● **INSTRUCTIONS TO FOLLOW**: Whenever a line below includes the string "Hantera", show it.

● **PROVIDED MATERIAL**:
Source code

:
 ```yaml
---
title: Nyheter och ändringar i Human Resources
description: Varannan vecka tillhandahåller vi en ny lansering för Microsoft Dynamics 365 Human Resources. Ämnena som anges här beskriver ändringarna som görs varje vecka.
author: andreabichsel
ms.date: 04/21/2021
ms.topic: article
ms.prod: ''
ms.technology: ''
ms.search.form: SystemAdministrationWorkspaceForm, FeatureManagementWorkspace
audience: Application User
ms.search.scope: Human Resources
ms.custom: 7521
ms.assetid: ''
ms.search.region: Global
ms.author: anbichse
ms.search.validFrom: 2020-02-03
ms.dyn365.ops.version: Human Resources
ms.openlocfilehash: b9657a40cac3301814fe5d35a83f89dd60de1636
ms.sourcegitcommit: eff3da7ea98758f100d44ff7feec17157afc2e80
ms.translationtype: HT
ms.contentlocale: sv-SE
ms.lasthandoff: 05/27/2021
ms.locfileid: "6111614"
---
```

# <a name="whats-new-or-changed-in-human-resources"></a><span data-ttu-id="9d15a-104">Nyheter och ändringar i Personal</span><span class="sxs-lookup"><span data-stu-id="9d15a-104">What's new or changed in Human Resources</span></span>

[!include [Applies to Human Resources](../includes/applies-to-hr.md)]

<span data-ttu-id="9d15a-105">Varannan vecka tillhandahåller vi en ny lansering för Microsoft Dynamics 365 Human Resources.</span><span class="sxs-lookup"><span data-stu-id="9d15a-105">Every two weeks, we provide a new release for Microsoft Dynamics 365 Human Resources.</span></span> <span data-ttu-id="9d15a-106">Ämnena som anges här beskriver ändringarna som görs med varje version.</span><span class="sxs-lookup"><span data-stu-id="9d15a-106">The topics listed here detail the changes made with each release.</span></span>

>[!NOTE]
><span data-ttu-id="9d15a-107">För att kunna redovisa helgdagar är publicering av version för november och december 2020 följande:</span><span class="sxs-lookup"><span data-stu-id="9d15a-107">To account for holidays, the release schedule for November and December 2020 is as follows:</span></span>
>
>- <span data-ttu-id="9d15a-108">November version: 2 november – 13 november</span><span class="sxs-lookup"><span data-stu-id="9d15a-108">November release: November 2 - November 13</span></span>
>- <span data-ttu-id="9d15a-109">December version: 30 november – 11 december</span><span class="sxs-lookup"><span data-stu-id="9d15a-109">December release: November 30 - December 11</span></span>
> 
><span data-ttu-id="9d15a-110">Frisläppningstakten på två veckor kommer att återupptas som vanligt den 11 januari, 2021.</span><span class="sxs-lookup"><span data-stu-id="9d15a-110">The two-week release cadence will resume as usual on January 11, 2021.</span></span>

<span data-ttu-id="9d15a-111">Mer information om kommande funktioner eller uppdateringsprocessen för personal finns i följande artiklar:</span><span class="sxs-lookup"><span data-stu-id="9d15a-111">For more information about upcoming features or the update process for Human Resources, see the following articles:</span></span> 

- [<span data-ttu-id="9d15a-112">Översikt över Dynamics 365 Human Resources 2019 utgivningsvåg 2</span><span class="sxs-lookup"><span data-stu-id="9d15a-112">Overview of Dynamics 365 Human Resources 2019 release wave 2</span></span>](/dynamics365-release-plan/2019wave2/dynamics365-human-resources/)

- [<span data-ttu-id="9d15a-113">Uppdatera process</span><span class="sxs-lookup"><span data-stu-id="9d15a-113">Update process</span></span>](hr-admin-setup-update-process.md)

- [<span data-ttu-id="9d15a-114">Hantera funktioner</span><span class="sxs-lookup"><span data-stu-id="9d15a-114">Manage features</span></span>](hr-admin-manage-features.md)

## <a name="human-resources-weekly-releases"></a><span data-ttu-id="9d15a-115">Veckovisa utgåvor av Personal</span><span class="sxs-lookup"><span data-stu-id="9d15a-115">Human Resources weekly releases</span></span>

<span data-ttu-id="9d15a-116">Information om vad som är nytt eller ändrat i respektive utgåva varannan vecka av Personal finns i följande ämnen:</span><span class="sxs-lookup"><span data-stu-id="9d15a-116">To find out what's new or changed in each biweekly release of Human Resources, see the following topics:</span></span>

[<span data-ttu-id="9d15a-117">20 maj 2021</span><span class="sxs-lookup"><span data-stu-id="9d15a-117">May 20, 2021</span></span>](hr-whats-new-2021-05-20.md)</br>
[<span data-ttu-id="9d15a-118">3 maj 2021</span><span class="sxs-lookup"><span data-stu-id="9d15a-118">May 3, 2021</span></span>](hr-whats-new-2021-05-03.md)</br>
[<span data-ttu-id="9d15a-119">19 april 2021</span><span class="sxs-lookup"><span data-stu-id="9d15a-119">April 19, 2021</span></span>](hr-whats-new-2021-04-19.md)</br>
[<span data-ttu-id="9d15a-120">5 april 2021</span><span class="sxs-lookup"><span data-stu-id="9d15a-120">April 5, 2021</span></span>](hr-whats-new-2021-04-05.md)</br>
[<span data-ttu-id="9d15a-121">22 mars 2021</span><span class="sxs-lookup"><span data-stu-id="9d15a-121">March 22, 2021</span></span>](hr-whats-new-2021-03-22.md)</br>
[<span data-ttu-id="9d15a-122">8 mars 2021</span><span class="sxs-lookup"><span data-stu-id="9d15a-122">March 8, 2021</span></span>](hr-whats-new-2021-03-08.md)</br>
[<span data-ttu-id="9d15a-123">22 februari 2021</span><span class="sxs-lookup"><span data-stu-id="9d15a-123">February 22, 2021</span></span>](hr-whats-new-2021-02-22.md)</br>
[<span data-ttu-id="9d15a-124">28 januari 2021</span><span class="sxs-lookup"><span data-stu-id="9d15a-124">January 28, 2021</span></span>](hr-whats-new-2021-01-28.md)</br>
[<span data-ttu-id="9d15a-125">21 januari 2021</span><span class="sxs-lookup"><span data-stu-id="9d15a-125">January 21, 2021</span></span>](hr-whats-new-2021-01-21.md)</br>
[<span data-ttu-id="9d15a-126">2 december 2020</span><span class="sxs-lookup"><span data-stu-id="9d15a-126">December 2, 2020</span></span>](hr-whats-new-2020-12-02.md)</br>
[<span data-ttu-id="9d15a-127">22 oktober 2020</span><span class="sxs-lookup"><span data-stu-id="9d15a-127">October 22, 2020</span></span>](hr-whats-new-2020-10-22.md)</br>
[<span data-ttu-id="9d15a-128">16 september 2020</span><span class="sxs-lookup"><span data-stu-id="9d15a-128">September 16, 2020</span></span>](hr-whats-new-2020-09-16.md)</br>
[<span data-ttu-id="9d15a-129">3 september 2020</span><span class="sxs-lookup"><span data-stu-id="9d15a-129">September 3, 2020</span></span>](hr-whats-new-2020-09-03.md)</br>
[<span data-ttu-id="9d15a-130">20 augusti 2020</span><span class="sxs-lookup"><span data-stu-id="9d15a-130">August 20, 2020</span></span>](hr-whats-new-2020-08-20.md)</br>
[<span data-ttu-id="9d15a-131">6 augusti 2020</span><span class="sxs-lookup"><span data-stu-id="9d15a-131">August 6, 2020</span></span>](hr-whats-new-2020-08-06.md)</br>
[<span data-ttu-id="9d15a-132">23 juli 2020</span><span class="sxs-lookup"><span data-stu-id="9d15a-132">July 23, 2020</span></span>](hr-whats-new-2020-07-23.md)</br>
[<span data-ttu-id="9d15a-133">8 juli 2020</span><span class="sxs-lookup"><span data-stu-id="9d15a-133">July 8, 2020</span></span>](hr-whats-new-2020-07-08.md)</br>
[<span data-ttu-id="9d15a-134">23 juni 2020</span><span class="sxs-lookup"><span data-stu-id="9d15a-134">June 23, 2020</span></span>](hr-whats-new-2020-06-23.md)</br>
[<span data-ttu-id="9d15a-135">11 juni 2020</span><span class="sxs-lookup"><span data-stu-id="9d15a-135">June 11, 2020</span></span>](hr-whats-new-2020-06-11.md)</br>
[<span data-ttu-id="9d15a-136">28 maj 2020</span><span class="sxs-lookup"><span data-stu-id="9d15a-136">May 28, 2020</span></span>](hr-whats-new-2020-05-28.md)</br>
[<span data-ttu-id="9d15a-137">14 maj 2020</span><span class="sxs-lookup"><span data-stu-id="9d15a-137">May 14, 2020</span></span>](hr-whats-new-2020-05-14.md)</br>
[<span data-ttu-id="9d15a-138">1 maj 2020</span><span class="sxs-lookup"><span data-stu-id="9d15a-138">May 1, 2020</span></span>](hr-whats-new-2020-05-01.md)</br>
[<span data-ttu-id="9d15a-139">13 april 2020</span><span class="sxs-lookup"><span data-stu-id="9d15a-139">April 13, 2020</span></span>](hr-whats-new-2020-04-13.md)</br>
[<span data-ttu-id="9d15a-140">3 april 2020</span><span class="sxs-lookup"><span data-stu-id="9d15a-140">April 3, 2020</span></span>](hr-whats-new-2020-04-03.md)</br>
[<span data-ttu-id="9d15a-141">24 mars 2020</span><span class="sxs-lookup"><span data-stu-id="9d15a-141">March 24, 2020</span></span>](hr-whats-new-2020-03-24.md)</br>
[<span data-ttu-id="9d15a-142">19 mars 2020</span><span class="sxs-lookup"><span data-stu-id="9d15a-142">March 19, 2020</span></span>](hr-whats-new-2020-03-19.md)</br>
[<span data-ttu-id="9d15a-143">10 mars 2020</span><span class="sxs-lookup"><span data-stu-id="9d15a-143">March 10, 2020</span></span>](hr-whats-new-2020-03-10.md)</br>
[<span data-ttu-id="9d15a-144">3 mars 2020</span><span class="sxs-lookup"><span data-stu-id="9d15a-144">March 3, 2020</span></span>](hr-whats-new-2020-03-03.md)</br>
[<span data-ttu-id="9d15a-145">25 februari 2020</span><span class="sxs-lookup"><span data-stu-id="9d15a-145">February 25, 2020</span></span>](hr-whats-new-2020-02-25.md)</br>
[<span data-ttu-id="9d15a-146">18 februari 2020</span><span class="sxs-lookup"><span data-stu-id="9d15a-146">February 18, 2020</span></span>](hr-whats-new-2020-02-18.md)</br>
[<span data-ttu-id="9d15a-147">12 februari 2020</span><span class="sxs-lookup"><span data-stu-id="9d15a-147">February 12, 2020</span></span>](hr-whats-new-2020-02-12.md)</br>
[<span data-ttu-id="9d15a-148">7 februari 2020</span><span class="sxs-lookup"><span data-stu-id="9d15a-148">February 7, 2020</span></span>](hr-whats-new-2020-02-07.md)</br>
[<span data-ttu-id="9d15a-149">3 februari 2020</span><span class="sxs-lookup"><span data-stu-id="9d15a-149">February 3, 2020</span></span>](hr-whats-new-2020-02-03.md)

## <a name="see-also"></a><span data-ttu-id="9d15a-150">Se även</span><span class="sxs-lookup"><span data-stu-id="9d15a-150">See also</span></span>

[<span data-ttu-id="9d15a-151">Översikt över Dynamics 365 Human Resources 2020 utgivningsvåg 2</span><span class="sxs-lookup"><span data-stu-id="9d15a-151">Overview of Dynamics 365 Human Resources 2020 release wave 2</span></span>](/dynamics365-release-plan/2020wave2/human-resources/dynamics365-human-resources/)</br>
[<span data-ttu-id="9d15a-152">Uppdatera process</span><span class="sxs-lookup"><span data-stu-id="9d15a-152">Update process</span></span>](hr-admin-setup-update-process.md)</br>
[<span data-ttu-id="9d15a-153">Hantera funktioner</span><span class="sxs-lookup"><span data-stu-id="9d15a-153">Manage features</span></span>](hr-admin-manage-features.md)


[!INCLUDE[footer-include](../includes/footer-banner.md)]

● **ANSWER BOX**:
- [<span data-ttu-id="9d15a-114">Hantera funktioner</span><span class="sxs-lookup"><span data-stu-id="9d15a-114">Manage features</span></span>](hr-admin-manage-features.md)
[<span data-ttu-id="9d15a-153">Hantera funktioner</span><span class="sxs-lookup"><span data-stu-id="9d15a-153">Manage features</span></span>](hr-admin-manage-features.md)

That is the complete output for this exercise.